▸ **ACTION ITEM**: Across the entries below, count the lines that contain the word "after" and reply with that number only.

══ PROVIDED INFORMATION

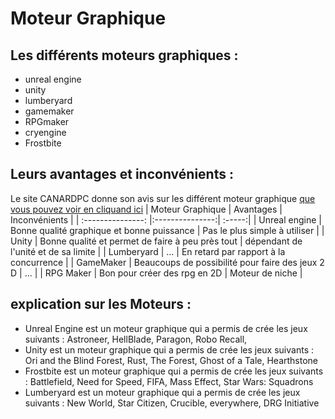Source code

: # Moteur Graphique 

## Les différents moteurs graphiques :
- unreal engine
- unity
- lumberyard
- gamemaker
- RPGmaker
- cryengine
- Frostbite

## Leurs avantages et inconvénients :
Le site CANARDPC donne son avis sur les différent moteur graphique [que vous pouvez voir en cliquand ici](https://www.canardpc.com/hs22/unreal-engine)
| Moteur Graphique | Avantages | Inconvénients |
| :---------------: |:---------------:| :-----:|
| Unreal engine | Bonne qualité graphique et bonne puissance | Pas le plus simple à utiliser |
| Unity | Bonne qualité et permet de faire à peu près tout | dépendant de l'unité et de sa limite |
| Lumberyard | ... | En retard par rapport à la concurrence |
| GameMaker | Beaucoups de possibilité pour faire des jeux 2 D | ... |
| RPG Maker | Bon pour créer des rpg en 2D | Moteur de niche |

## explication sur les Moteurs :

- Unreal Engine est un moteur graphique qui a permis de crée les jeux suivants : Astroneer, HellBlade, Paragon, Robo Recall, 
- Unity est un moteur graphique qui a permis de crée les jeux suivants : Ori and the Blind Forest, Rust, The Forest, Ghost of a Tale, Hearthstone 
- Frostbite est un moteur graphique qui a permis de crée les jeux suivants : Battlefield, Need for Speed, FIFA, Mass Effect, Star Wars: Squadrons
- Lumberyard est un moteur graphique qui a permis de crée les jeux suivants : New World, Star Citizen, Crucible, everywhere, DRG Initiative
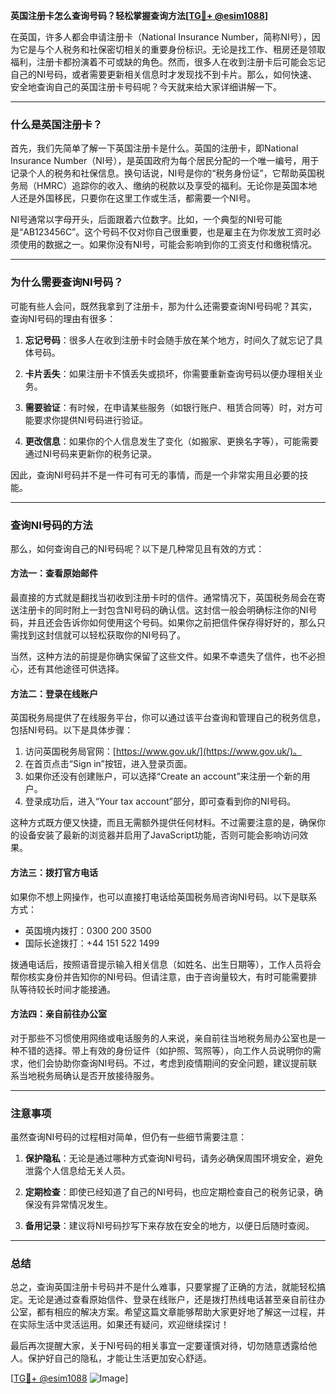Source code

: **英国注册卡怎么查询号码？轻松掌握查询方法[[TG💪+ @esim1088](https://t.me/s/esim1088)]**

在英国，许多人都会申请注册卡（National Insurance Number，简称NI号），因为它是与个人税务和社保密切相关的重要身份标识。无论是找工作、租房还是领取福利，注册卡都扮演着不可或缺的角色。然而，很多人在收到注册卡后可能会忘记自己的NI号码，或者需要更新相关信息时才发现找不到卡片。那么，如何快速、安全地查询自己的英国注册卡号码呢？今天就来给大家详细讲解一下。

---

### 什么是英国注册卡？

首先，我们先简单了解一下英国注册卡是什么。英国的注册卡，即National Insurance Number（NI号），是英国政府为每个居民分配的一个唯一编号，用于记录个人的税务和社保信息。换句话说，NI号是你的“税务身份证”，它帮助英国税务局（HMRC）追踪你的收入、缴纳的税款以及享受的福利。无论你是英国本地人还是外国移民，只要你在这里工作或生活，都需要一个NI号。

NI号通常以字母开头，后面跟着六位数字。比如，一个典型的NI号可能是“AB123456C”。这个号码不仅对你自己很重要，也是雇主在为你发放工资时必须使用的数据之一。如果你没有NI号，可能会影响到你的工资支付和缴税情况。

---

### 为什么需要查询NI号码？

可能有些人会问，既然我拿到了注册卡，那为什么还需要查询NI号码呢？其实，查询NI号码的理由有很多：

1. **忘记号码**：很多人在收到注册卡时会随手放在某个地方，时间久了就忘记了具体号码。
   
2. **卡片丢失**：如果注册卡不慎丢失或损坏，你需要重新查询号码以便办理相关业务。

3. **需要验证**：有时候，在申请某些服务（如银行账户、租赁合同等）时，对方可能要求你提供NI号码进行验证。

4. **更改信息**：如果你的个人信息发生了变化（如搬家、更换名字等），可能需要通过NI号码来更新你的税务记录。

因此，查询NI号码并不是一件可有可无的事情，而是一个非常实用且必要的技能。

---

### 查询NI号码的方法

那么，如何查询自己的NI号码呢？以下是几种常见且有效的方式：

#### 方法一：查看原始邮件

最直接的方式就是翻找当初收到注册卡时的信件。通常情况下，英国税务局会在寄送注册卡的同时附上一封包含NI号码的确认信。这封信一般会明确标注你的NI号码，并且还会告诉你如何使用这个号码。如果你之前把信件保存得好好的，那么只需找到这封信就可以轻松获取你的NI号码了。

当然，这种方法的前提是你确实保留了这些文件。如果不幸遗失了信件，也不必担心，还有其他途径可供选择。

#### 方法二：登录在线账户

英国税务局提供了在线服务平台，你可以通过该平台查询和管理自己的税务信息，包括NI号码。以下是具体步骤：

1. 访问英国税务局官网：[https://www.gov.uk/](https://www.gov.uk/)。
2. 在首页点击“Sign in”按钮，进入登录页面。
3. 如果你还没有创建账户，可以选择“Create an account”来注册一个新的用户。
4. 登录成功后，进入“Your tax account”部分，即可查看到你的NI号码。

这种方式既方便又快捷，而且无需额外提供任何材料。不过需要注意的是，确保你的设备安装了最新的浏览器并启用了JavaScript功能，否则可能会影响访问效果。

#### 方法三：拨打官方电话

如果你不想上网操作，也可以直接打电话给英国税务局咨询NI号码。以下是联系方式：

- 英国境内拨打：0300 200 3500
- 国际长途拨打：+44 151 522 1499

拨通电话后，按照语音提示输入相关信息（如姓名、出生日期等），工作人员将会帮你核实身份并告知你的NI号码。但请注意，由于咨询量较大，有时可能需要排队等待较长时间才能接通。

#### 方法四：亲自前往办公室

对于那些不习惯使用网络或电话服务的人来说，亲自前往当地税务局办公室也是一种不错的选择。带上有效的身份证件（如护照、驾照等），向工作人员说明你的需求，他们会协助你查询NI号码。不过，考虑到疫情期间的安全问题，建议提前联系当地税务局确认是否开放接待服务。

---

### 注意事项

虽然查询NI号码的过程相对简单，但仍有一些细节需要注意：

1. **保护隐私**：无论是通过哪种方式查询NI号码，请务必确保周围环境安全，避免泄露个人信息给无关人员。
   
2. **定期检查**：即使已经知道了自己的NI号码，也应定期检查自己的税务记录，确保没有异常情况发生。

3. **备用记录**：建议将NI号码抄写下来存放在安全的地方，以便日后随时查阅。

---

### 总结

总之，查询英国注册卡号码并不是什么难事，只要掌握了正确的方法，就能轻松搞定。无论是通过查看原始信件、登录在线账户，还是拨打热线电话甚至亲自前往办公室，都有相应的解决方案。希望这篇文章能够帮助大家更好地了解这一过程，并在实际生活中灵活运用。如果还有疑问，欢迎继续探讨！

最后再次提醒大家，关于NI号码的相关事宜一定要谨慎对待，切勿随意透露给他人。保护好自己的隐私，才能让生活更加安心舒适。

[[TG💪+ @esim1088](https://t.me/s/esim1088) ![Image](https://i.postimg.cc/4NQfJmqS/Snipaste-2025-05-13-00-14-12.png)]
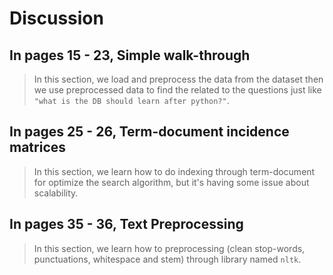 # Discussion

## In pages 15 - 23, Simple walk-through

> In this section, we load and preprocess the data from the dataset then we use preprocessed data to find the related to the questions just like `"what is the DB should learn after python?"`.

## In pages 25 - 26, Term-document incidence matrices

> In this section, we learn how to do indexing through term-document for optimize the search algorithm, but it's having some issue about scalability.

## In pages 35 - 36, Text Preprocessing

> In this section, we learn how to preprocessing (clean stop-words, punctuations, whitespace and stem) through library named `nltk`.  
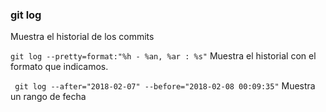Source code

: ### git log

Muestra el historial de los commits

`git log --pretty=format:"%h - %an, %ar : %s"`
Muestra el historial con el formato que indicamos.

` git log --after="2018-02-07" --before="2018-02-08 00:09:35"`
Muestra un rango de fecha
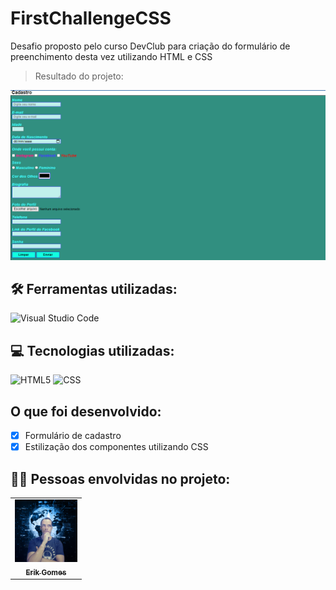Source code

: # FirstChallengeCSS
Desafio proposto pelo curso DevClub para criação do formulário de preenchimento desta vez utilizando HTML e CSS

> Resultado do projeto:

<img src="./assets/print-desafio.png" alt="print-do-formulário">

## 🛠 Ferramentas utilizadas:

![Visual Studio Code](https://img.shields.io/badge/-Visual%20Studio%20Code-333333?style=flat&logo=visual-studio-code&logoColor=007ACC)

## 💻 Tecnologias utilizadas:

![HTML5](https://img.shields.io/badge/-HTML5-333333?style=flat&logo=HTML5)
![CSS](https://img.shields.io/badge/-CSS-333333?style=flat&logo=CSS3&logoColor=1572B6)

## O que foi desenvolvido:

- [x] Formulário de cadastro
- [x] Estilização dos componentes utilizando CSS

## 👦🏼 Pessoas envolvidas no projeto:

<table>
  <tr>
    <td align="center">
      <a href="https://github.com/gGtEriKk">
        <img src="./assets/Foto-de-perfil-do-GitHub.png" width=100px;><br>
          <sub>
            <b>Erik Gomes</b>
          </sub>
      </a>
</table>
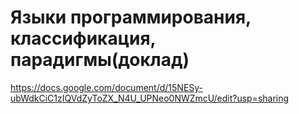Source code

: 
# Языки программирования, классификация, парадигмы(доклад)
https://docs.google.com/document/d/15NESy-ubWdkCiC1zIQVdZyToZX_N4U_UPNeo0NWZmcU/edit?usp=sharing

════

▸ **SOLUTION BELOW**: 2